At Europe’s largest conference for the health IT industry DMEA 2019, Dr. Philipp Daumke of the text mining company Averbis saw four fields of application for AI in healthcare: clinical research, patient recruitments for clinical studies, medical coding and billing, decision support for diagnosis and therapy. In short – These machine learning algorithms could not only release the medical workforce from time consuming paperwork, but also cut costs dramatically. It would avoid billing errors and bureaucratic inefficiencies. Ultimately, they reduce costs and improve patient care.
What AI and machine learning are capable of – and what not
These innovations are first footsteps into uncharted territory. Before we venture any further, we not only have to work on the technology side, but also think about ethical, security and feasibility concerns.
Most current AIs still struggle with the flaws that humans program them with. Biased face recognition and limited ability to understand actual spoken word (including dialects and colloquialisms) are only topped by major security setbacks. Most of these visionary technologies are currently still closer to machine learning than actual artificial intelligence. And this is their core strength. Machines help us to analyze massive amounts of data, because they are able to learn faster and more systematically.
Unstructured data: the main problems of current AI implementation
As much as there is potential for AI in healthcare, there are just as many hurdles to overcome. Simply the fact that the existing data is not yet structured, is still segmented into silos and saved in many different ways makes it necessary for a first-tier AI to organize the data before it can be used. According to Dr. Philipp Daumke, there will be 2-3 zettabytes of healthcare data by 2020, but 80 percent of data is still unstructured. Nationally, and also for every single hospital, different codes for diagnoses apply. So just to decipher each data set, adapt them and then bring all together, a highly skilled AI needs to be put in place. Standardizing the coding in each hospital would mean additional work for doctors and nurses that is not likely to be implemented efficiently. Difficulties also lie in details, for example most of the diagnosis is written in a negated form (like “cannot be ruled out”), which makes it hard for machines and algorithms to understand. That’s one of the reasons why IBM Watson was dropped from its use in German hospitals. It simply wasn’t effective for the real-life implications. The challenges here are to build a platform and standardize interfaces, which must be regulated by politics (EU, WHO) to achieve scalability and portability of medical data.
Rightfully so, these institutions also consider security aspects if we attempt to collect all patients’ data to analyze it. In fact, the patients should stay in charge of their medical data at all times. But this seems more complicated than one would have thought: To create an interdisciplinary data lake, we have to merge many individual data silos and overcome institutional barriers which also rely on their own legal systems (from individual hospital rights to state to country). Wherever the data is stored, whether in data centers or the cloud, it needs to be absolutely secure from malicious actors. And can this level of security even realistically be ensured? Also, we need to talk about “Explainable AI”, how machine learning processes can be made more transparent and comprehensible to not build another black box, neither for patients nor for doctors. Maybe we need a personal health data manager, which could be a person or another AI.

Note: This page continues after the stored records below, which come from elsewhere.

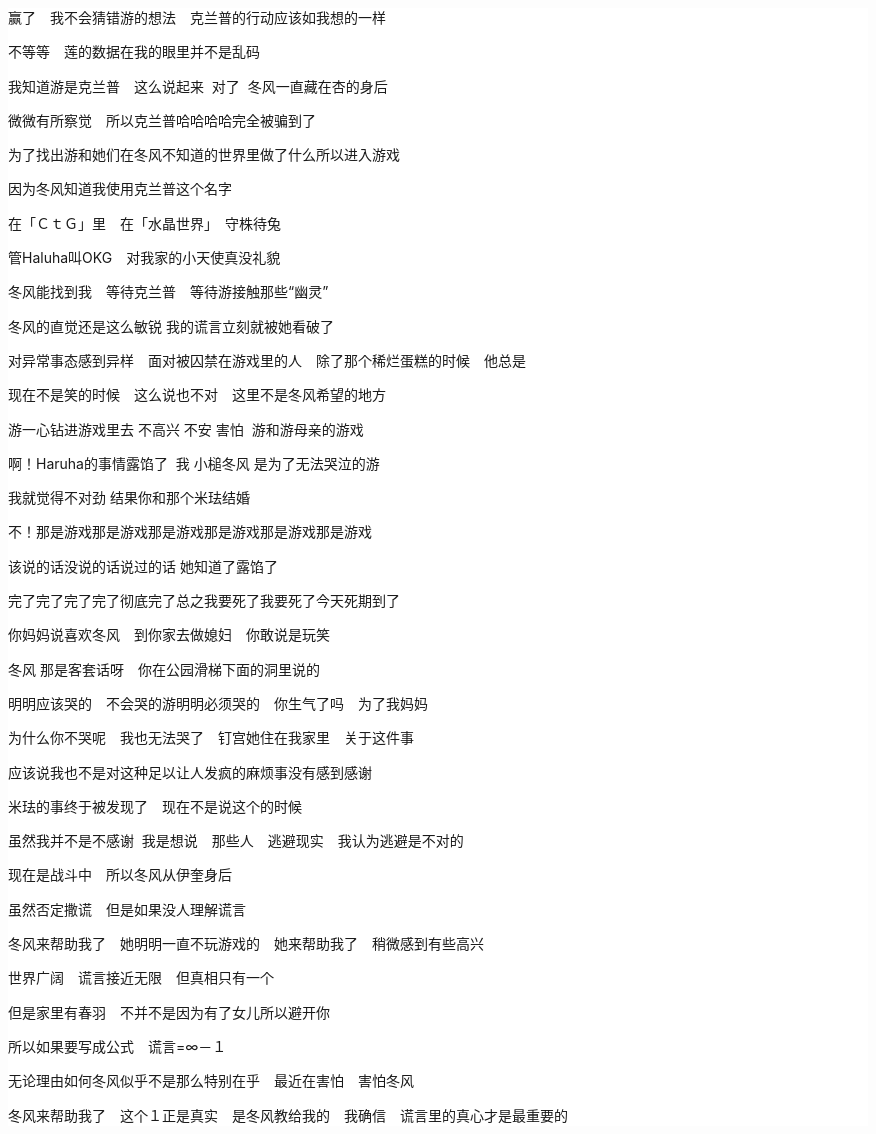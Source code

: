 赢了　我不会猜错游的想法　克兰普的行动应该如我想的一样

不等等　莲的数据在我的眼里并不是乱码 

我知道游是克兰普　这么说起来  对了  冬风一直藏在杏的身后

微微有所察觉　所以克兰普哈哈哈哈完全被骗到了

为了找出游和她们在冬风不知道的世界里做了什么所以进入游戏

因为冬风知道我使用克兰普这个名字

在「ＣｔＧ」里　在「水晶世界」　守株待兔

管Haluha叫OKG　对我家的小天使真没礼貌

冬风能找到我　等待克兰普　等待游接触那些“幽灵”

冬风的直觉还是这么敏锐 我的谎言立刻就被她看破了

对异常事态感到异样　面对被囚禁在游戏里的人　除了那个稀烂蛋糕的时候　他总是　

现在不是笑的时候　这么说也不对　这里不是冬风希望的地方

游一心钻进游戏里去 不高兴 不安 害怕  游和游母亲的游戏

啊！Haruha的事情露馅了  我 小槌冬风 是为了无法哭泣的游

我就觉得不对劲 结果你和那个米珐结婚

不！那是游戏那是游戏那是游戏那是游戏那是游戏那是游戏

该说的话没说的话说过的话 她知道了露馅了

完了完了完了完了彻底完了总之我要死了我要死了今天死期到了

你妈妈说喜欢冬风　到你家去做媳妇　你敢说是玩笑

冬风 那是客套话呀　你在公园滑梯下面的洞里说的

明明应该哭的　不会哭的游明明必须哭的　你生气了吗　为了我妈妈

为什么你不哭呢　我也无法哭了　钉宫她住在我家里　关于这件事

应该说我也不是对这种足以让人发疯的麻烦事没有感到感谢

米珐的事终于被发现了　现在不是说这个的时候

虽然我并不是不感谢  我是想说　那些人　逃避现实　我认为逃避是不对的 

现在是战斗中　所以冬风从伊奎身后

虽然否定撒谎　但是如果没人理解谎言

冬风来帮助我了　她明明一直不玩游戏的　她来帮助我了　稍微感到有些高兴

世界广阔　谎言接近无限　但真相只有一个

但是家里有春羽　不并不是因为有了女儿所以避开你

所以如果要写成公式　谎言=∞－１

无论理由如何冬风似乎不是那么特别在乎　最近在害怕　害怕冬风

冬风来帮助我了　这个１正是真实　是冬风教给我的　我确信　谎言里的真心才是最重要的　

Ethical concerns & responsibility: Who makes the call?
Only once we have conquered these practical real-life challenges can we move on to the next pressing questions: Can doctors always rely on the AI’s decision or do they need to double-check? Who’s responsible if the AI makes a wrong guess? These questions of medical ethics need to be explored. Despite all of these concerns there is a consensus that AI in healthcare is not only in our future but in some cases also current reality. We need to overcome the challenges of data security, validity and responsibility. As Dr. Peter Gocke, Chief Data Officer at Charité Berlin said at DMEA 2019: “AI should not replace doctors. The future goal is to replace doctors who avoid AI by doctors who use AI”. If we continue to set sensible standards for its use, doctors can improve their own capabilities, as well as the patient’s life. So, it doesn’t look like doctors will be replaced by robodocs anytime soon. It’s still the human who makes the decision and takes responsibility.